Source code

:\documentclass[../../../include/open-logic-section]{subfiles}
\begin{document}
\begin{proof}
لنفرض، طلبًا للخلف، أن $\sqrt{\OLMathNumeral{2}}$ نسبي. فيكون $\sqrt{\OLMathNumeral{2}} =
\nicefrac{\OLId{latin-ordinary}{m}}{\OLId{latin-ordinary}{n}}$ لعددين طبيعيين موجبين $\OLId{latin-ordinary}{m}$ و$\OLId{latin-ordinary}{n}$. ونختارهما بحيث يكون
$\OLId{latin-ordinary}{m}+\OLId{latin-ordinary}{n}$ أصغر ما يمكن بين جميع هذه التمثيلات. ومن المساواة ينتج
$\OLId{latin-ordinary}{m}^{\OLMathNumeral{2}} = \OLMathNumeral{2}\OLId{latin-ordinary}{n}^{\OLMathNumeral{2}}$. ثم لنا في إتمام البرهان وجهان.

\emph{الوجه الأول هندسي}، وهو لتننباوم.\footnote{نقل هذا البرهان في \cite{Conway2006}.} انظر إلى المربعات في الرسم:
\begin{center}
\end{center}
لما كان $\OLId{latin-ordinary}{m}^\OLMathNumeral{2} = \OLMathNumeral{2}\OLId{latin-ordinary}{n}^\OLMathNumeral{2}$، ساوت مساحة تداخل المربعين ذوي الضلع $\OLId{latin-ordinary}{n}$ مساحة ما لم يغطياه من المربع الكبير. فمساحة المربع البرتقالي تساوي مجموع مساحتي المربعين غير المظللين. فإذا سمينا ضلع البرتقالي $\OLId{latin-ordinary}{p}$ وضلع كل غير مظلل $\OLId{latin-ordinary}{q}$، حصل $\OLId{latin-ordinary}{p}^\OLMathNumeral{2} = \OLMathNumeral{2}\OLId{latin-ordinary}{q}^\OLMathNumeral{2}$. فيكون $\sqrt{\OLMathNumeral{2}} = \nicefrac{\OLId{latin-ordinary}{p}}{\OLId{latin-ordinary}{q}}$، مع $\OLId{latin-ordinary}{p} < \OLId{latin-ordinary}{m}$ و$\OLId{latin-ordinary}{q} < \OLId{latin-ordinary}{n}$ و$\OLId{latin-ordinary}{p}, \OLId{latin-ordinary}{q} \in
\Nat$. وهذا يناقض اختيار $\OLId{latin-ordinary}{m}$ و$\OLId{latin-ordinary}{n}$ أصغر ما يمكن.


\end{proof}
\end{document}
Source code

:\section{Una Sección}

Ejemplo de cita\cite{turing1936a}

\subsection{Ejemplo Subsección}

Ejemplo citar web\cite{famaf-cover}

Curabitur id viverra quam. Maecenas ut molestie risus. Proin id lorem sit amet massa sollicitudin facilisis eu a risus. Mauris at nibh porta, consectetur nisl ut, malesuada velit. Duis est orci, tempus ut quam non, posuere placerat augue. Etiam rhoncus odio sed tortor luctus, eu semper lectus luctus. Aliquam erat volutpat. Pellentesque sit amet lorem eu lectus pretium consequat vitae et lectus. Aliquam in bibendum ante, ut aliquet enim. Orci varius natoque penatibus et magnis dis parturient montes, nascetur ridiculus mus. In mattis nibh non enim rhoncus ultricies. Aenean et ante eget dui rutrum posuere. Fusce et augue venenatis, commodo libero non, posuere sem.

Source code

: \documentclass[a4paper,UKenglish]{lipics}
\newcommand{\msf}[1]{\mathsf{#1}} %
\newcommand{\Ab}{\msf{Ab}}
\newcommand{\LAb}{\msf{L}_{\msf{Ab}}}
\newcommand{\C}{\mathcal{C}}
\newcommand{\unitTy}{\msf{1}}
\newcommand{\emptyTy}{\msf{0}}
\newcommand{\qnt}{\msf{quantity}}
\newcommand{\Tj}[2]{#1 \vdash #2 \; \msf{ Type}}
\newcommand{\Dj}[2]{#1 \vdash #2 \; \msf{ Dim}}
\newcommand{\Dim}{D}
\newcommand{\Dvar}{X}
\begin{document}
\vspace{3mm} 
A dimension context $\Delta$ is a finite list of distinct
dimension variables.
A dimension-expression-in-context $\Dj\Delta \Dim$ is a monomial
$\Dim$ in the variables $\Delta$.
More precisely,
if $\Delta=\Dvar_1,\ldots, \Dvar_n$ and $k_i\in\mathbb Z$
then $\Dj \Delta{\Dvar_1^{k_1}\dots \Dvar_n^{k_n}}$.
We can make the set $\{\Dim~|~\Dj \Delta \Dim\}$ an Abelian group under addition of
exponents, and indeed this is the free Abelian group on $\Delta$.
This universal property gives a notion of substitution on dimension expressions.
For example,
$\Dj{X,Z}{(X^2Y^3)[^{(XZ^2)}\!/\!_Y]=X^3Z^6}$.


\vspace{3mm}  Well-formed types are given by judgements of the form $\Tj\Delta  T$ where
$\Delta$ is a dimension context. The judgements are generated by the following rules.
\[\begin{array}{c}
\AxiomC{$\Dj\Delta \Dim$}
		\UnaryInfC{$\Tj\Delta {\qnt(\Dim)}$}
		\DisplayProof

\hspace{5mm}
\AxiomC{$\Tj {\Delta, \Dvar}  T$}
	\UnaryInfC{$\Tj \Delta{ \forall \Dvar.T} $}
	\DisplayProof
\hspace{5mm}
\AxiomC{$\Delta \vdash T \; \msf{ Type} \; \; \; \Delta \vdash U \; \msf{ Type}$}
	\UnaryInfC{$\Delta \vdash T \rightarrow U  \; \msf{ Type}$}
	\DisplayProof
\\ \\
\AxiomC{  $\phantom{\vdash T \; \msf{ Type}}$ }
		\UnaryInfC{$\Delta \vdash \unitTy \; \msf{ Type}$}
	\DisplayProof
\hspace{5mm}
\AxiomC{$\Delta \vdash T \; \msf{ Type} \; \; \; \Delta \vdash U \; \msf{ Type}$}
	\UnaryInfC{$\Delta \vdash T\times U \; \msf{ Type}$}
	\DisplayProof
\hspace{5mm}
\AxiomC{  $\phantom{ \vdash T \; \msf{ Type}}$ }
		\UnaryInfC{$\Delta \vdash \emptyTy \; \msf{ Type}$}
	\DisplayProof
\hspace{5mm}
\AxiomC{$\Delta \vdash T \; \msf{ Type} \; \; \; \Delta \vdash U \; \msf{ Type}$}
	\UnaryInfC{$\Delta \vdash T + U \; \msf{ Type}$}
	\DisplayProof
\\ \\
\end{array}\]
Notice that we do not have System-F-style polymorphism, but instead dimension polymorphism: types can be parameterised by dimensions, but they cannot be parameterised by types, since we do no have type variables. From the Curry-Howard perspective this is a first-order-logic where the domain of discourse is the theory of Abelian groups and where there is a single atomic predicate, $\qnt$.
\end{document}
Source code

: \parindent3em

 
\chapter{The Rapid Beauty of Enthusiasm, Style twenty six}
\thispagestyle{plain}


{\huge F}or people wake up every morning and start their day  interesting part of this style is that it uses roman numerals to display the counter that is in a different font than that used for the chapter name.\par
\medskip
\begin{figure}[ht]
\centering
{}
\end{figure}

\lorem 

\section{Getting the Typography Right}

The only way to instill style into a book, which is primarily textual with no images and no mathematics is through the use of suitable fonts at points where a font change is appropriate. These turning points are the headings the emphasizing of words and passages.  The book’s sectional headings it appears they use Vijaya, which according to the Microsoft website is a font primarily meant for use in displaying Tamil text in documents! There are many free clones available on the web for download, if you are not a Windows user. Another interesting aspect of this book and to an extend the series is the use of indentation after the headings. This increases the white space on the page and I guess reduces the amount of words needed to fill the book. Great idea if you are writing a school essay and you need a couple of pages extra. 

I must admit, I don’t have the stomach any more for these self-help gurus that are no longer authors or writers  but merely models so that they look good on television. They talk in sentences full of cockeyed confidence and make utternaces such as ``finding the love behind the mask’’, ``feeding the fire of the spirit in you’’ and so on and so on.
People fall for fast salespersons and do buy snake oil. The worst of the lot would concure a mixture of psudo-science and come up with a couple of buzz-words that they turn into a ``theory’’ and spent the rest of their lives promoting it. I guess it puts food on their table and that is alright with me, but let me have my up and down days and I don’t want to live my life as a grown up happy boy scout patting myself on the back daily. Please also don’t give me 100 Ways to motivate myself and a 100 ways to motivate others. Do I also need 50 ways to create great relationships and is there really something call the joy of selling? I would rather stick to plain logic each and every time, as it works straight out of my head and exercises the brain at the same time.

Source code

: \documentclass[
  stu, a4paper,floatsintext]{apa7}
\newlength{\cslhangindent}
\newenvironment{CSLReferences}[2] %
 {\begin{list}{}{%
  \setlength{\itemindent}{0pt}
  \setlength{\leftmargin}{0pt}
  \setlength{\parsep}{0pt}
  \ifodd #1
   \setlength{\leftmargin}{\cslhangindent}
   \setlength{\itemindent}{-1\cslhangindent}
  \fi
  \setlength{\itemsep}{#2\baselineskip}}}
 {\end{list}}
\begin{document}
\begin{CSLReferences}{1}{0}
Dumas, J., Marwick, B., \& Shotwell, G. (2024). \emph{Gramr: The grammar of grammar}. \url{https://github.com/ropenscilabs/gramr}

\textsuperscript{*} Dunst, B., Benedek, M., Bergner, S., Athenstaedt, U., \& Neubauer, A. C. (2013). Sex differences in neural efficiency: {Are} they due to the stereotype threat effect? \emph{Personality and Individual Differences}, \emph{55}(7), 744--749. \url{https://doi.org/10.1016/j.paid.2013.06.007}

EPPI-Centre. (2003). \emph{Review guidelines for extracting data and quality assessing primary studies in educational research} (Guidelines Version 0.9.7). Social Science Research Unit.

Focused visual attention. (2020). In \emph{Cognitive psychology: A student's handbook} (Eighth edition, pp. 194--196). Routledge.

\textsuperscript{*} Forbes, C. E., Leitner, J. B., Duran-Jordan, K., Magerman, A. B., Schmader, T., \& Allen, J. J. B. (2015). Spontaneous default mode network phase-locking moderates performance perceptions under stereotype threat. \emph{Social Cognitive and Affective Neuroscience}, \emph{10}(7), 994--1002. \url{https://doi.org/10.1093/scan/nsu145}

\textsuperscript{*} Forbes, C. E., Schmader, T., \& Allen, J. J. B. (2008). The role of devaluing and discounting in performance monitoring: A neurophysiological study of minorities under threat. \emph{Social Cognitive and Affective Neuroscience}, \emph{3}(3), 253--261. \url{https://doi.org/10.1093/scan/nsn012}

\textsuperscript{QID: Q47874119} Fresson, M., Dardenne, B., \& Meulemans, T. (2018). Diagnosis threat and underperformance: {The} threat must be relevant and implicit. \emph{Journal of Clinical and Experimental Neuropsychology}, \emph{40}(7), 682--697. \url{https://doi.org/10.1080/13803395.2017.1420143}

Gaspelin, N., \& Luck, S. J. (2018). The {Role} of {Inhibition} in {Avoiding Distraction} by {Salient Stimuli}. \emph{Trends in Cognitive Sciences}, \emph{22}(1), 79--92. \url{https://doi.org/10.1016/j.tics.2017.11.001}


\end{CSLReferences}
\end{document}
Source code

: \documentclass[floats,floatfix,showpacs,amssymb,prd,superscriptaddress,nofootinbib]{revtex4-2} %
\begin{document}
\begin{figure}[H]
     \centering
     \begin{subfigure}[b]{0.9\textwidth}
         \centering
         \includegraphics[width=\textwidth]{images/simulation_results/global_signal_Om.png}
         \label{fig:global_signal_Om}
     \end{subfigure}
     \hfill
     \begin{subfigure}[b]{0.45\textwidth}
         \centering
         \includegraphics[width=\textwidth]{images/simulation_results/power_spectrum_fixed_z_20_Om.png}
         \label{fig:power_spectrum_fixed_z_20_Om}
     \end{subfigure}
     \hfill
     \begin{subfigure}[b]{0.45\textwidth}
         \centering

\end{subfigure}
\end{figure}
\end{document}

++++++++

- [How to complete this task]: Go through the records above and, whenever a line includes the word "list", copy it.

- [Answer to this problem]:
A dimension context $\Delta$ is a finite list of distinct
 {\begin{list}{}{%
 {\end{list}}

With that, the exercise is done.